____ Provided material

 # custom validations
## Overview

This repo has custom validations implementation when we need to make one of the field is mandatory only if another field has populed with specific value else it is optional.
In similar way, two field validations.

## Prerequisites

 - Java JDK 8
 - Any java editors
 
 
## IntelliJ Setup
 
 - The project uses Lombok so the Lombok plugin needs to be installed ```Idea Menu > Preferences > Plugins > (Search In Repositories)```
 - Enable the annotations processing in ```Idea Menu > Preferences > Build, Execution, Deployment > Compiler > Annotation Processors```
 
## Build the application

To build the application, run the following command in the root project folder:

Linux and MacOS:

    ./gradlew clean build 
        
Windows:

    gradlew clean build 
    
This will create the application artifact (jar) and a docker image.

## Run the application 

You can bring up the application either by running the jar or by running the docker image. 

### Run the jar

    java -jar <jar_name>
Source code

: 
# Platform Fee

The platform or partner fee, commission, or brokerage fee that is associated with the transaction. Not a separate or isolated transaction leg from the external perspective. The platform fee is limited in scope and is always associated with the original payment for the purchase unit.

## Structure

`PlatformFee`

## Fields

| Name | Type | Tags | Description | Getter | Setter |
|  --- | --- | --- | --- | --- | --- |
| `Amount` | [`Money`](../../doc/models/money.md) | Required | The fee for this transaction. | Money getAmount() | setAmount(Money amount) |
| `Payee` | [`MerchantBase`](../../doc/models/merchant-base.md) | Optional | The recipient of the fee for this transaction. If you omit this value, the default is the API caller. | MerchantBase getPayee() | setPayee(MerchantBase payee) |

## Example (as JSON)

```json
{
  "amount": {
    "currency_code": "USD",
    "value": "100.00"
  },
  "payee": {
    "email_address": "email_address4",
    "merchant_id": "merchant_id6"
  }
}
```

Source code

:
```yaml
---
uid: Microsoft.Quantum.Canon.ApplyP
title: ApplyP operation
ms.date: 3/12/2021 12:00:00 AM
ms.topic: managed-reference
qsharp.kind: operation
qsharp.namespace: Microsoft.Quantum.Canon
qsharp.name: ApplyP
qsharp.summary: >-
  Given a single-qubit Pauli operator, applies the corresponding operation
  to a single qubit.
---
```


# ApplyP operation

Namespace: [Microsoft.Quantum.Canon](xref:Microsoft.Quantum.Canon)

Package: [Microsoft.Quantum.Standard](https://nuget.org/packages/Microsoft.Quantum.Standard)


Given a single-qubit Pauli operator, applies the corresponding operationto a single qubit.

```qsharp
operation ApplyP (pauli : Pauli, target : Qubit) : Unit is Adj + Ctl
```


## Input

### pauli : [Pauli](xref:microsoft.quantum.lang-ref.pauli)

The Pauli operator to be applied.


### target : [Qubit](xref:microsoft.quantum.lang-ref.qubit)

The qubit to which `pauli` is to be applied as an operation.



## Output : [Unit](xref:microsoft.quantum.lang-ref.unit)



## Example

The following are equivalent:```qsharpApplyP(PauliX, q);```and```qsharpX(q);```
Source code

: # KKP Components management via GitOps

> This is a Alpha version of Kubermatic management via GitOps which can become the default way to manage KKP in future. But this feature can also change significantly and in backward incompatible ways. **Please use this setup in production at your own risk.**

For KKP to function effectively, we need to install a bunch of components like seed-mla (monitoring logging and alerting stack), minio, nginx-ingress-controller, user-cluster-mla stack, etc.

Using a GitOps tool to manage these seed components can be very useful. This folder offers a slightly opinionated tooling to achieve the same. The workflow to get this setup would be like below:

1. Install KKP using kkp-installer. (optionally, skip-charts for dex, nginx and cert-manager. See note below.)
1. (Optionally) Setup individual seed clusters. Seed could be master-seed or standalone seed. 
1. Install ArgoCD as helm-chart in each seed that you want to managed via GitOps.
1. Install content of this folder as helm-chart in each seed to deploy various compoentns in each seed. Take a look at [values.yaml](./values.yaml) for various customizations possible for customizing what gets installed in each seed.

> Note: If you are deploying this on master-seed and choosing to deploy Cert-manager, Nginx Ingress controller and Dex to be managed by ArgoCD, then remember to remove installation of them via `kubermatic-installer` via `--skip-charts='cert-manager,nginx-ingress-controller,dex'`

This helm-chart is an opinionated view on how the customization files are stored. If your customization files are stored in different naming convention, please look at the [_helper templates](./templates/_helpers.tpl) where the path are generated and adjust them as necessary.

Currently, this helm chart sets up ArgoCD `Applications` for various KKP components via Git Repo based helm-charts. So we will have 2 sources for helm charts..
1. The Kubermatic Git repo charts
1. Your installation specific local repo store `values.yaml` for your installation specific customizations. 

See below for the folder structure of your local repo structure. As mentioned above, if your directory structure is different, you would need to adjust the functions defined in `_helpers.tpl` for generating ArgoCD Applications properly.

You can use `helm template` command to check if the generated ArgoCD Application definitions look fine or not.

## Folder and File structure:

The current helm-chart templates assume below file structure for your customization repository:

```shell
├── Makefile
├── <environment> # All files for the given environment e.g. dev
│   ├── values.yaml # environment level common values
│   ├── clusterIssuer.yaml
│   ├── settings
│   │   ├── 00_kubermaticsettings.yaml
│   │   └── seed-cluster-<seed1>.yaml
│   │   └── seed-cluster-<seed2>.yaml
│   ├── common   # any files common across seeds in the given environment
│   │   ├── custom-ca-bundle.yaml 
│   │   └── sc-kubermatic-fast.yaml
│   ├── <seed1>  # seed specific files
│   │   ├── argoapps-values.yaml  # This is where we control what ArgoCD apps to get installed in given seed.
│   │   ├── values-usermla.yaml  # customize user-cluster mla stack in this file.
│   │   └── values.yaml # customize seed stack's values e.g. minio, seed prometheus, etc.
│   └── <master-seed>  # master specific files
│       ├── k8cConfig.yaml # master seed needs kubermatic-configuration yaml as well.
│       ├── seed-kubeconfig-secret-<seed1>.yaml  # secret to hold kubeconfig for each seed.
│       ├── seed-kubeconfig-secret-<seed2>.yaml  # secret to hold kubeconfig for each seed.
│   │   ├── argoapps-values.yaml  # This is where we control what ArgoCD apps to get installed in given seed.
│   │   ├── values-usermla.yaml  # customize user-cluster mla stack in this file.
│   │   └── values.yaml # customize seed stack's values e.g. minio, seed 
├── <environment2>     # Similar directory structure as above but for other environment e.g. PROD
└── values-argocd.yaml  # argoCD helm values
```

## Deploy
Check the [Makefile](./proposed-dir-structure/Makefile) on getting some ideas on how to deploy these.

________

What is being asked
Out of the data above, set down the lines from the one with "Using a GitOps" to the one with "1. Install ArgoCD", both included, exactly as written and with no additions.

Result of the exercise
Using a GitOps tool to manage these seed components can be very useful. This folder offers a slightly opinionated tooling to achieve the same. The workflow to get this setup would be like below:

1. Install KKP using kkp-installer. (optionally, skip-charts for dex, nginx and cert-manager. See note below.)
1. (Optionally) Setup individual seed clusters. Seed could be master-seed or standalone seed. 
1. Install ArgoCD as helm-chart in each seed that you want to managed via GitOps.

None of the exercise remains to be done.